Top of DATA SUPPLIED

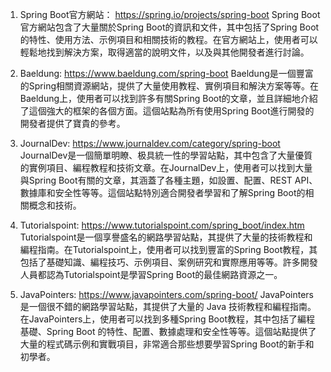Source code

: 

1. Spring Boot官方網站： https://spring.io/projects/spring-boot
  Spring Boot官方網站包含了大量關於Spring Boot的資訊和文件，其中包括了Spring Boot的特性、使用方法、示例項目和相關技術的教程。在官方網站上，使用者可以輕鬆地找到解決方案，取得適當的說明文件，以及與其他開發者進行討論。

2. Baeldung: https://www.baeldung.com/spring-boot
  Baeldung是一個豐富的Spring相關資源網站，提供了大量使用教程、實例項目和解決方案等等。在Baeldung上，使用者可以找到許多有關Spring Boot的文章，並且詳細地介紹了這個強大的框架的各個方面。這個站點為所有使用Spring Boot進行開發的開發者提供了寶貴的參考。

3. JournalDev: https://www.journaldev.com/category/spring-boot
  JournalDev是一個簡單明瞭、极具統一性的學習站點，其中包含了大量優質的實例項目、編程教程和技術文章。在JournalDev上，使用者可以找到大量與Spring Boot有關的文章，其涵蓋了各種主題，如設置、配置、REST API、數據庫和安全性等等。這個站點特別適合開發者學習和了解Spring Boot的相關概念和技術。

4. Tutorialspoint: https://www.tutorialspoint.com/spring_boot/index.htm
  Tutorialspoint是一個享譽盛名的網路學習站點，其提供了大量的技術教程和編程指南。在Tutorialspoint上，使用者可以找到豐富的Spring Boot教程，其包括了基礎知識、編程技巧、示例項目、案例研究和實際應用等等。許多開發人員都認為Tutorialspoint是學習Spring Boot的最佳網路資源之一。

5. JavaPointers: https://www.javapointers.com/spring-boot/
  JavaPointers是一個很不錯的網路學習站點，其提供了大量的 Java 技術教程和編程指南。在JavaPointers上，使用者可以找到多種Spring Boot教程，其中包括了編程基礎、Spring Boot 的特性、配置、數據處理和安全性等等。這個站點提供了大量的程式碼示例和實戰項目，非常適合那些想要學習Spring Boot的新手和初學者。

Bottom of DATA SUPPLIED

WHAT YOU NEED TO DO:
Word for word, repeat each line of the records, and leave every image out.

PROBLEM SOLUTION:
Source code

: 

1. Spring Boot官方網站： https://spring.io/projects/spring-boot
  Spring Boot官方網站包含了大量關於Spring Boot的資訊和文件，其中包括了Spring Boot的特性、使用方法、示例項目和相關技術的教程。在官方網站上，使用者可以輕鬆地找到解決方案，取得適當的說明文件，以及與其他開發者進行討論。

2. Baeldung: https://www.baeldung.com/spring-boot
  Baeldung是一個豐富的Spring相關資源網站，提供了大量使用教程、實例項目和解決方案等等。在Baeldung上，使用者可以找到許多有關Spring Boot的文章，並且詳細地介紹了這個強大的框架的各個方面。這個站點為所有使用Spring Boot進行開發的開發者提供了寶貴的參考。

3. JournalDev: https://www.journaldev.com/category/spring-boot
  JournalDev是一個簡單明瞭、极具統一性的學習站點，其中包含了大量優質的實例項目、編程教程和技術文章。在JournalDev上，使用者可以找到大量與Spring Boot有關的文章，其涵蓋了各種主題，如設置、配置、REST API、數據庫和安全性等等。這個站點特別適合開發者學習和了解Spring Boot的相關概念和技術。

4. Tutorialspoint: https://www.tutorialspoint.com/spring_boot/index.htm
  Tutorialspoint是一個享譽盛名的網路學習站點，其提供了大量的技術教程和編程指南。在Tutorialspoint上，使用者可以找到豐富的Spring Boot教程，其包括了基礎知識、編程技巧、示例項目、案例研究和實際應用等等。許多開發人員都認為Tutorialspoint是學習Spring Boot的最佳網路資源之一。

5. JavaPointers: https://www.javapointers.com/spring-boot/
  JavaPointers是一個很不錯的網路學習站點，其提供了大量的 Java 技術教程和編程指南。在JavaPointers上，使用者可以找到多種Spring Boot教程，其中包括了編程基礎、Spring Boot 的特性、配置、數據處理和安全性等等。這個站點提供了大量的程式碼示例和實戰項目，非常適合那些想要學習Spring Boot的新手和初學者。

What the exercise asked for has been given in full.